Records provided -
○ ○ ○

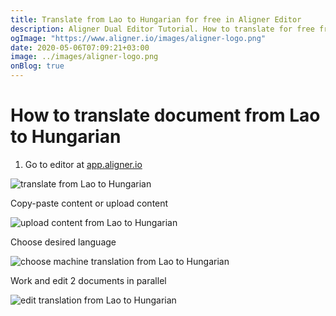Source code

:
 ```yaml
---
title: Translate from Lao to Hungarian for free in Aligner Editor
description: Aligner Dual Editor Tutorial. How to translate for free from Lao to Hungarian. Aligner is multilingual document management platform. 
ogImage: "https://www.aligner.io/images/aligner-logo.png"
date: 2020-05-06T07:09:21+03:00
image: ../images/aligner-logo.png
onBlog: true
---
```


# How to translate document from Lao to Hungarian

1. Go to editor at [app.aligner.io](https://app.aligner.io "Aligner App web page")

![translate from Lao to Hungarian](../aligner-blank-editor.png "translate from Lao to Hungarian")

Copy-paste content or upload content

![upload content from Lao to Hungarian](../aligner-uploaded-document.png "upload content from Lao to Hungarian")

Choose desired language

![choose machine translation from Lao to Hungarian](../aligner-language-dropdown.png "choose machine translation from Lao to Hungarian")

Work and edit 2 documents in parallel

![edit translation from Lao to Hungarian](../aligner-double-sitded-editor.png "edit translation from Lao to Hungarian")

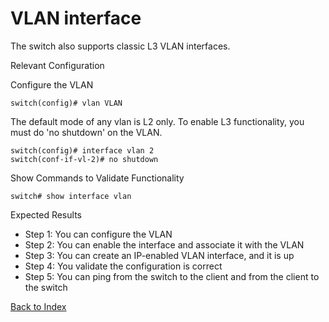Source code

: # VLAN interface

The switch also supports classic L3 VLAN interfaces.

Relevant Configuration

Configure the VLAN

```
switch(config)# vlan VLAN
```

The default mode of any vlan is L2 only. To enable L3 functionality, you must do 'no shutdown' on the VLAN.

```
switch(config)# interface vlan 2
switch(conf-if-vl-2)# no shutdown
```

Show Commands to Validate Functionality

```
switch# show interface vlan
```

Expected Results

* Step 1: You can configure the VLAN
* Step 2: You can enable the interface and associate it with the VLAN
* Step 3: You can create an IP-enabled VLAN interface, and it is up
* Step 4: You validate the configuration is correct
* Step 5: You can ping from the switch to the client and from the client to the switch

[Back to Index](../index.md)

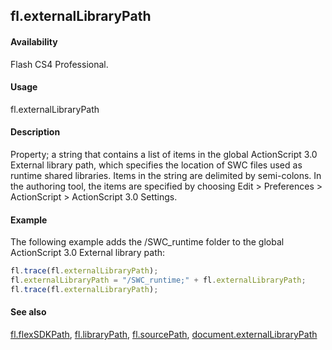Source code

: ## fl.externalLibraryPath

#### Availability

Flash CS4 Professional.

#### Usage

fl.externalLibraryPath

#### Description

Property; a string that contains a list of items in the global ActionScript 3.0 External library path, which specifies the location of SWC files used as runtime shared libraries. Items in the string are delimited by semi-colons. In the authoring tool, the items are specified by choosing Edit > Preferences > ActionScript > ActionScript 3.0 Settings.

#### Example

The following example adds the /SWC_runtime folder to the global ActionScript 3.0 External library path:
```javascript
fl.trace(fl.externalLibraryPath);
fl.externalLibraryPath = "/SWC_runtime;" + fl.externalLibraryPath;
fl.trace(fl.externalLibraryPath);
```

#### See also

[fl.flexSDKPath](../flash_object_(fl)/fl29.md), [fl.libraryPath](../flash_object_(fl)/fl39.md), [fl.sourcePath](../flash_object_(fl)/fl72.md), [document.externalLibraryPath](../Document_object/docume69.md)
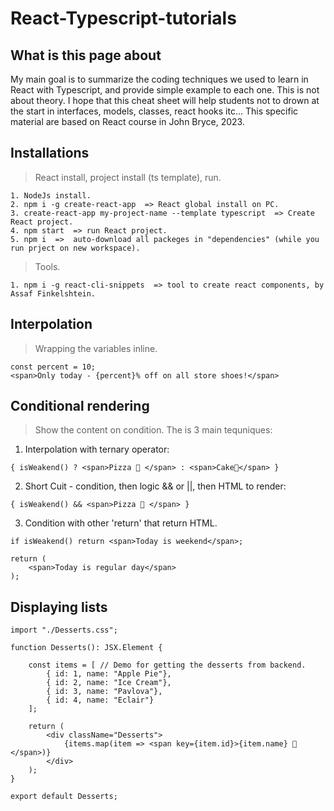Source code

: # React-Typescript-tutorials

## What is this page about

My main goal is to summarize the coding techniques we used to learn in React with Typescript, and provide simple example to each one. This is not about theory. I hope that this cheat sheet will help students not to drown at the start in interfaces, models, classes, react hooks itc... This specific material are based on React course in John Bryce, 2023.  

## Installations

> React install, project install (ts template), run.
```
1. NodeJs install.
2. npm i -g create-react-app  => React global install on PC.
3. create-react-app my-project-name --template typescript  => Create React project.
4. npm start  => run React project.
5. npm i  =>  auto-download all packeges in "dependencies" (while you run prject on new workspace).
```
> Tools.
```
1. npm i -g react-cli-snippets  => tool to create react components, by Assaf Finkelshtein.
```

## Interpolation

> Wrapping the variables inline.
```
const percent = 10;
<span>Only today - {percent}% off on all store shoes!</span>
```

## Conditional rendering

> Show the content on condition. The is 3 main tequniques: 

1. Interpolation with ternary operator: 
```
{ isWeakend() ? <span>Pizza 🍕 </span> : <span>Cake🎂</span> }
```
2. Short Cuit - condition, then logic && or ||, then HTML to render:

```
{ isWeakend() && <span>Pizza 🍕 </span> }
```
3. Condition with other 'return' that return HTML.


```
if isWeakend() return <span>Today is weekend</span>;

return (
    <span>Today is regular day</span>
);
```

## Displaying lists

```
import "./Desserts.css";

function Desserts(): JSX.Element {

    const items = [ // Demo for getting the desserts from backend.
        { id: 1, name: "Apple Pie"},
        { id: 2, name: "Ice Cream"},
        { id: 3, name: "Pavlova"},
        { id: 4, name: "Eclair"}
    ];

    return (
        <div className="Desserts">
			{items.map(item => <span key={item.id}>{item.name} 🍧 </span>)}
        </div>
    );
}

export default Desserts;
```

○ ○ ○

Work required -
What lines above contain the string "content"? Copy all of them.

Output for this task -
Copy-paste content or upload content
![upload content from Lao to Hungarian](../aligner-uploaded-document.png "upload content from Lao to Hungarian")
> Show the content on condition. The is 3 main tequniques: 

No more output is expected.